> [Input data]
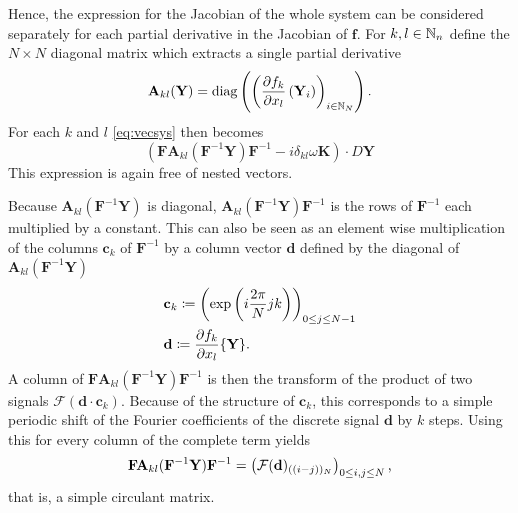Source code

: Hence, the expression for the Jacobian of the whole system can be considered separately for each partial derivative in the Jacobian of $\mathbf f$.
For $k,l \in \mathbb{N}_n$ define the $N \times N$ diagonal matrix which extracts a single partial derivative
	\[
		\mathbf A_{kl}(\mathbf Y) = \operatorname{diag}\left( \left(\frac{\partial f_k}{\partial x_l} \left(\mathbf Y_i\right)\right)_{i \in \mathbb{N}_N} \right) \text.
	\]
For each $k$ and $l$ \autoref{eq:vecsys} then becomes
	\begin{equation}
		\left( \mathbf{F} \mathbf A_{kl}(\mathbf{F}^{-1} \mathbf{Y}) \mathbf{F}^{-1} - i \delta_{kl} \omega \mathbf K \right) \cdot D \mathbf Y
	\label{eq:syssingle}
	\end{equation}
This expression is again free of nested vectors.

Because $\mathbf A_{kl}(\mathbf{F}^{-1} \mathbf{Y})$ is diagonal, $\mathbf A_{kl}(\mathbf{F}^{-1} \mathbf{Y}) \mathbf{F}^{-1}$ is the rows of $\mathbf F^{-1}$ each multiplied by a constant.
This can also be seen as an element wise multiplication of the columns $\mathbf c_k$ of $\mathbf F^{-1}$ by a column vector $\mathbf d$ defined by the diagonal of $\mathbf A_{kl}(\mathbf{F}^{-1} \mathbf{Y})$
	\begin{align*}
		&\mathbf c_k \coloneqq \left(\exp\left(i\frac{2\pi}{N} j k\right)\right)_{0 \le j \le N-1}\\
		&\mathbf d \coloneqq \frac{\partial f_k}{\partial x_l} \{\mathbf Y\} \text.
	\end{align*}
A column of $\mathbf{F} \mathbf A_{kl}(\mathbf{F}^{-1} \mathbf{Y}) \mathbf{F}^{-1}$ is then the transform of the product of two signals $\mathcal F(\mathbf d \cdot \mathbf c_k)$.
Because of the structure of $\mathbf c_k$, this corresponds to a simple periodic shift of the Fourier coefficients of the discrete signal $\mathbf d$ by $k$ steps.
Using this for every column of the complete term yields
	\[
			\mathbf{F} \mathbf A_{kl}(\mathbf{F}^{-1} \mathbf{Y}) \mathbf{F}^{-1} = \left( \mathbf {\mathcal{F}}(\mathbf d)_{((i-j))_N} \right)_{0 \le i,j \le N} \text,
	\]
that is, a simple circulant matrix.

> [Aim of the task] Everything in the records above should come back word for word, except the pictures.

> [Answer below]
Source code

: Hence, the expression for the Jacobian of the whole system can be considered separately for each partial derivative in the Jacobian of $\mathbf f$.
For $k,l \in \mathbb{N}_n$ define the $N \times N$ diagonal matrix which extracts a single partial derivative
	\[
		\mathbf A_{kl}(\mathbf Y) = \operatorname{diag}\left( \left(\frac{\partial f_k}{\partial x_l} \left(\mathbf Y_i\right)\right)_{i \in \mathbb{N}_N} \right) \text.
	\]
For each $k$ and $l$ \autoref{eq:vecsys} then becomes
	\begin{equation}
		\left( \mathbf{F} \mathbf A_{kl}(\mathbf{F}^{-1} \mathbf{Y}) \mathbf{F}^{-1} - i \delta_{kl} \omega \mathbf K \right) \cdot D \mathbf Y
	\label{eq:syssingle}
	\end{equation}
This expression is again free of nested vectors.

Because $\mathbf A_{kl}(\mathbf{F}^{-1} \mathbf{Y})$ is diagonal, $\mathbf A_{kl}(\mathbf{F}^{-1} \mathbf{Y}) \mathbf{F}^{-1}$ is the rows of $\mathbf F^{-1}$ each multiplied by a constant.
This can also be seen as an element wise multiplication of the columns $\mathbf c_k$ of $\mathbf F^{-1}$ by a column vector $\mathbf d$ defined by the diagonal of $\mathbf A_{kl}(\mathbf{F}^{-1} \mathbf{Y})$
	\begin{align*}
		&\mathbf c_k \coloneqq \left(\exp\left(i\frac{2\pi}{N} j k\right)\right)_{0 \le j \le N-1}\\
		&\mathbf d \coloneqq \frac{\partial f_k}{\partial x_l} \{\mathbf Y\} \text.
	\end{align*}
A column of $\mathbf{F} \mathbf A_{kl}(\mathbf{F}^{-1} \mathbf{Y}) \mathbf{F}^{-1}$ is then the transform of the product of two signals $\mathcal F(\mathbf d \cdot \mathbf c_k)$.
Because of the structure of $\mathbf c_k$, this corresponds to a simple periodic shift of the Fourier coefficients of the discrete signal $\mathbf d$ by $k$ steps.
Using this for every column of the complete term yields
	\[
			\mathbf{F} \mathbf A_{kl}(\mathbf{F}^{-1} \mathbf{Y}) \mathbf{F}^{-1} = \left( \mathbf {\mathcal{F}}(\mathbf d)_{((i-j))_N} \right)_{0 \le i,j \le N} \text,
	\]
that is, a simple circulant matrix.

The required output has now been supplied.